Igor recently pinged me on IRC to ask about switching
trafficserver's expat use to libxml2. There's a rationale
about libxml2 being a dependency for a range of plugins,
so why not use a single XML parser for everything?
A quick grep reveals that expat is only used in two places
and that its use is extremely brief and straightforward.
I attach a trivial proof-of-concept for switching that to
libxml2. The use of ugly developer #ifdefs can of course
be refined to a working configuration option to select either
expat or libxml2 if folks think it's a worthwhile exercise.

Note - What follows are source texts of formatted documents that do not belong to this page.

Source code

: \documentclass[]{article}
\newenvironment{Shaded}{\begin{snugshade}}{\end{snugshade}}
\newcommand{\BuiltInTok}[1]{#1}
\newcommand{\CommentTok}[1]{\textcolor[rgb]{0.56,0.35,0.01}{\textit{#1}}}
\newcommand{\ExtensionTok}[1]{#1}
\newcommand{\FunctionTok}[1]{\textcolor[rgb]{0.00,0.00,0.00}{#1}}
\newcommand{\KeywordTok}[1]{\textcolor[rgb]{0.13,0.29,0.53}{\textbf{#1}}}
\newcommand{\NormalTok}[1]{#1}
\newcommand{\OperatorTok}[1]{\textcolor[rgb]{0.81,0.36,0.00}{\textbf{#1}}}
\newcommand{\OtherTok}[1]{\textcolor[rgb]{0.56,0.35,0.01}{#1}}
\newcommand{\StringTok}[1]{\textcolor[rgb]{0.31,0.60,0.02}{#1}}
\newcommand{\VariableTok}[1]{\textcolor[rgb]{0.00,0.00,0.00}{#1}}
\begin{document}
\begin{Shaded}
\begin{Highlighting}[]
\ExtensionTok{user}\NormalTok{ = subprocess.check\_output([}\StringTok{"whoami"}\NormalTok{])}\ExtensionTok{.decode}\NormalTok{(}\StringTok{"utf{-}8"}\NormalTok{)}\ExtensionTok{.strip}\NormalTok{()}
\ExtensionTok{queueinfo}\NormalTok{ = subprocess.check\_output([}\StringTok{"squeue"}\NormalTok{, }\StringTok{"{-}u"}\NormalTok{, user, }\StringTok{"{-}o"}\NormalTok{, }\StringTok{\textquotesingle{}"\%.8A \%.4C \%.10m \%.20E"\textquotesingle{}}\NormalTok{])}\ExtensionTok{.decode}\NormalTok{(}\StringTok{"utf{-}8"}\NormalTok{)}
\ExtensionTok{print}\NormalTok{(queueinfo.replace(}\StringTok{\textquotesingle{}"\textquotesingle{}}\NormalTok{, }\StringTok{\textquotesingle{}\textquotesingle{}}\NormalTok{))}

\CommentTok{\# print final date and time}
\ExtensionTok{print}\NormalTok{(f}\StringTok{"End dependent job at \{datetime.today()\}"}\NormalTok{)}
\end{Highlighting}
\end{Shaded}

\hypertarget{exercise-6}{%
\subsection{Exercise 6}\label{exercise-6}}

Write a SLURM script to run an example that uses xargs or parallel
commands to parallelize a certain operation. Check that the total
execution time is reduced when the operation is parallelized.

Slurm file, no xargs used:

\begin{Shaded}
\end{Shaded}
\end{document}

I don't think this is the best way to switch: it's just
what I could hack OTTOMH without having to resort to TFM.
Note that a switch to libxml2 could be the basis for further
development, including probably a switch to use libxml2's
DOM in place of TrafficServer's homebrew partial document
tree. But I'm not volunteering to do that anytime soon.
--
Nick Kew
diff --git a/mgmt/stats/StatProcessor.cc b/mgmt/stats/StatProcessor.cc
index 268dc29..22d1ff9 100644
--- a/mgmt/stats/StatProcessor.cc
+++ b/mgmt/stats/StatProcessor.cc
@@ -65,7 +65,8 @@ startElement(void * /* userData ATS_UNUSED */, const char *name, const char **at
statObject = NEW(new StatObject(++statCount));
Debug(MODULE_INIT, "\nStat #: ----------------------- %d -----------------------\n", statCount);
- for (i = 0; atts[i]; i += 2) {
+ if (atts)
+ for (i = 0; atts[i]; i += 2) {
ink_assert(atts[i + 1]); // Attribute comes in pairs, hopefully.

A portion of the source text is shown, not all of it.